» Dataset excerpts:

---------------

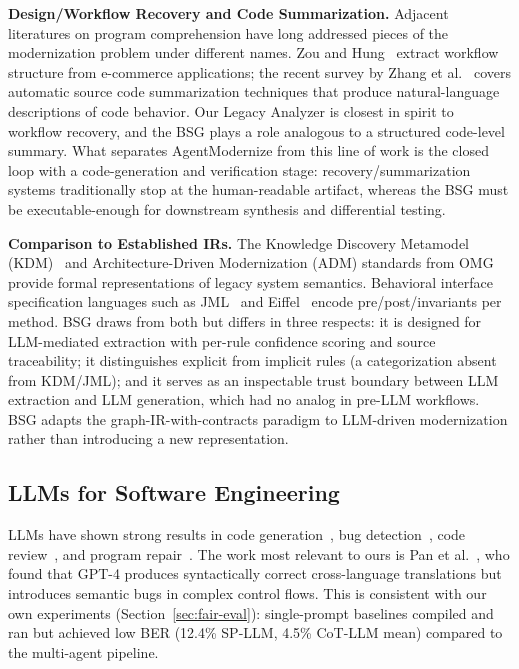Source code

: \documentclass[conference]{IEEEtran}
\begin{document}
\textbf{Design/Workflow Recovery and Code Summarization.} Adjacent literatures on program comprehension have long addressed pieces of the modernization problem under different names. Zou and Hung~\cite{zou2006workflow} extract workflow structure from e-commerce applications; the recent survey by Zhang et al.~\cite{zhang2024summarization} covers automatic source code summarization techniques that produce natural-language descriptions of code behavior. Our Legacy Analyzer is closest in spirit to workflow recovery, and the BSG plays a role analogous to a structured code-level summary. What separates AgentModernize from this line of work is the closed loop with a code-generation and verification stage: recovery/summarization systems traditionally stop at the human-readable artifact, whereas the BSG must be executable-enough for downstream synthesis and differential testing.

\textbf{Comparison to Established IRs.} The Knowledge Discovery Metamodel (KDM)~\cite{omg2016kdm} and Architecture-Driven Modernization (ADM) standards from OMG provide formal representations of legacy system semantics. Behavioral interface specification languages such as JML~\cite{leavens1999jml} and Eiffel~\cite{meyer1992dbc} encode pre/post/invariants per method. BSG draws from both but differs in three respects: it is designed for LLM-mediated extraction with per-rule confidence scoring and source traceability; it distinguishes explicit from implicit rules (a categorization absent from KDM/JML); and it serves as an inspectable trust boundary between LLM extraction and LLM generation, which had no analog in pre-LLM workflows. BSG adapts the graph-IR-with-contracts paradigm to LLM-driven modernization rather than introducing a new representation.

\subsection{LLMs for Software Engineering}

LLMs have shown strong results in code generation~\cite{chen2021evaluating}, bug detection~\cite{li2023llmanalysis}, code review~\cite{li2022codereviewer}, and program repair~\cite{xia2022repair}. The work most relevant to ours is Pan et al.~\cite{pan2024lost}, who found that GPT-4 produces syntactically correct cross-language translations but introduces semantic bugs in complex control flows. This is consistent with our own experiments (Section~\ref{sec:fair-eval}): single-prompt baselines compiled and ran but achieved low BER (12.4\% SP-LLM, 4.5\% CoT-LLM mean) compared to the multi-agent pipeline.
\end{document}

---------------

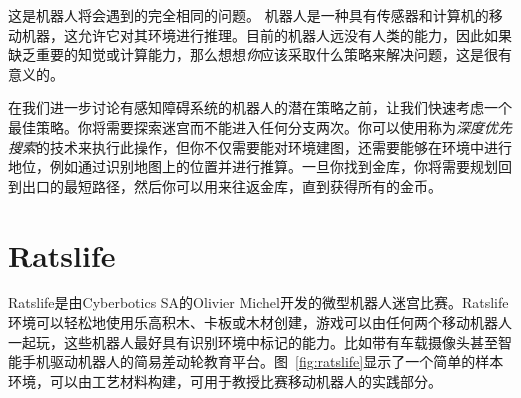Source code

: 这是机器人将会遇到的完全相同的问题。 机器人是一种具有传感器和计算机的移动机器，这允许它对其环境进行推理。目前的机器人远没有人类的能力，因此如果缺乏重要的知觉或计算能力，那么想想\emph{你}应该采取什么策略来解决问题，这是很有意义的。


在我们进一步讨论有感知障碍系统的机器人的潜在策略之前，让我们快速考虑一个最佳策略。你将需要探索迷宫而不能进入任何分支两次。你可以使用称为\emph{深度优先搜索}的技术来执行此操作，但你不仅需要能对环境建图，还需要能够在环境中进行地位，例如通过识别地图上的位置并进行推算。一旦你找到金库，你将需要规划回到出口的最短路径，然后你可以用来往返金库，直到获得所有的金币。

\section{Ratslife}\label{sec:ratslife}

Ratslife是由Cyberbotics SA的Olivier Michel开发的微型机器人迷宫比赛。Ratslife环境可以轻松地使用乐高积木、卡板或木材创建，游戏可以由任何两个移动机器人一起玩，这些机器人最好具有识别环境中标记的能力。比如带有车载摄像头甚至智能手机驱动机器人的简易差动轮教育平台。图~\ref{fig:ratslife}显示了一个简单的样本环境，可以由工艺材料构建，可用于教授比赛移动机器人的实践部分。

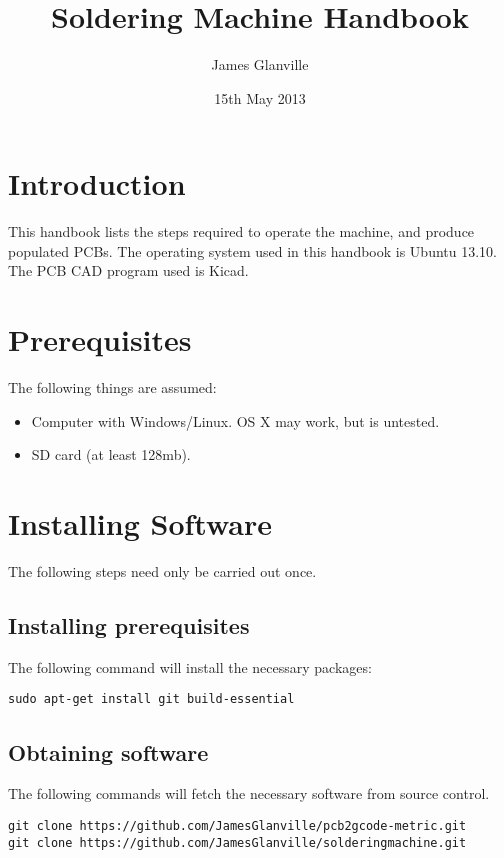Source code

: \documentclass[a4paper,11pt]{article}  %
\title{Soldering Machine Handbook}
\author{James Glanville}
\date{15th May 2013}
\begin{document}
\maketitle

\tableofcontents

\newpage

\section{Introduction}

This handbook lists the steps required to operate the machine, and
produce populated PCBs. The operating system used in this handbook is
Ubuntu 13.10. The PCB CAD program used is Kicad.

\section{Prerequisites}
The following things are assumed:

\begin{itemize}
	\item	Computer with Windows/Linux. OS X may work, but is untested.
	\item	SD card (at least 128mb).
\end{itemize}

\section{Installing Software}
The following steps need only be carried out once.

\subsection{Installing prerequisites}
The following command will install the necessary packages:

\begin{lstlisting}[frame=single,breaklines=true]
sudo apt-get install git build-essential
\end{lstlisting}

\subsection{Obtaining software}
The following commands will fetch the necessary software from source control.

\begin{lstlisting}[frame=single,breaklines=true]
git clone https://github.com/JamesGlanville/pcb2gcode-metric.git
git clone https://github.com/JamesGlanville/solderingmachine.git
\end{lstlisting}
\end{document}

---------------

» Aim of the exercise: Among the lines above, find those with the word "following". Copy them.

» Result for this exercise:
The following things are assumed:
The following steps need only be carried out once.
The following command will install the necessary packages:
The following commands will fetch the necessary software from source control.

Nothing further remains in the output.